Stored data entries
*** Block opens ***
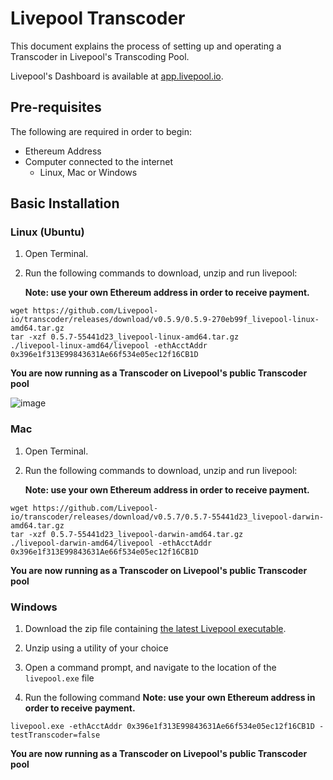 # Livepool Transcoder

This document explains the process of setting up and operating a Transcoder in Livepool's Transcoding Pool.

Livepool's Dashboard is available at [app.livepool.io](https://app.livepool.io).

## Pre-requisites

The following are required in order to begin:

- Ethereum Address
- Computer connected to the internet
  - Linux, Mac or Windows

## Basic Installation

### Linux (Ubuntu)

1. Open Terminal.

2. Run the following commands to download, unzip and run livepool:

   **Note: use your own Ethereum address in order to receive payment.**
```
wget https://github.com/Livepool-io/transcoder/releases/download/v0.5.9/0.5.9-270eb99f_livepool-linux-amd64.tar.gz
tar -xzf 0.5.7-55441d23_livepool-linux-amd64.tar.gz
./livepool-linux-amd64/livepool -ethAcctAddr 0x396e1f313E99843631Ae66f534e05ec12f16CB1D
```

**You are now running as a Transcoder on Livepool's public Transcoder pool**

![image](https://user-images.githubusercontent.com/2212651/83386732-21fb4e00-a409-11ea-94ed-2de9f0325ab4.png)

### Mac

1. Open Terminal.

2. Run the following commands to download, unzip and run livepool:

   **Note: use your own Ethereum address in order to receive payment.**
```
wget https://github.com/Livepool-io/transcoder/releases/download/v0.5.7/0.5.7-55441d23_livepool-darwin-amd64.tar.gz
tar -xzf 0.5.7-55441d23_livepool-darwin-amd64.tar.gz
./livepool-darwin-amd64/livepool -ethAcctAddr 0x396e1f313E99843631Ae66f534e05ec12f16CB1D
```

**You are now running as a Transcoder on Livepool's public Transcoder pool**

### Windows

1. Download the zip file containing [the latest Livepool executable](https://github.com/Livepool-io/transcoder/releases/download/v0.5.7/0.5.7-55441d23_livepool-windows-amd64.zip).

2. Unzip using a utility of your choice

3. Open a command prompt, and navigate to the location of the `livepool.exe` file

4. Run the following command
   **Note: use your own Ethereum address in order to receive payment.**
```
livepool.exe -ethAcctAddr 0x396e1f313E99843631Ae66f534e05ec12f16CB1D -testTranscoder=false
```

**You are now running as a Transcoder on Livepool's public Transcoder pool**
*** Block closes ***
WHAT YOU NEED TO DO:
The line containing "- Computer connected to the internet" marks where the copy ends; print every line before it from the start of the records, and that line too, but no pictures.

SOLVED PROBLEM:
 # Livepool Transcoder

This document explains the process of setting up and operating a Transcoder in Livepool's Transcoding Pool.

Livepool's Dashboard is available at [app.livepool.io](https://app.livepool.io).

## Pre-requisites

The following are required in order to begin:

- Ethereum Address
- Computer connected to the internet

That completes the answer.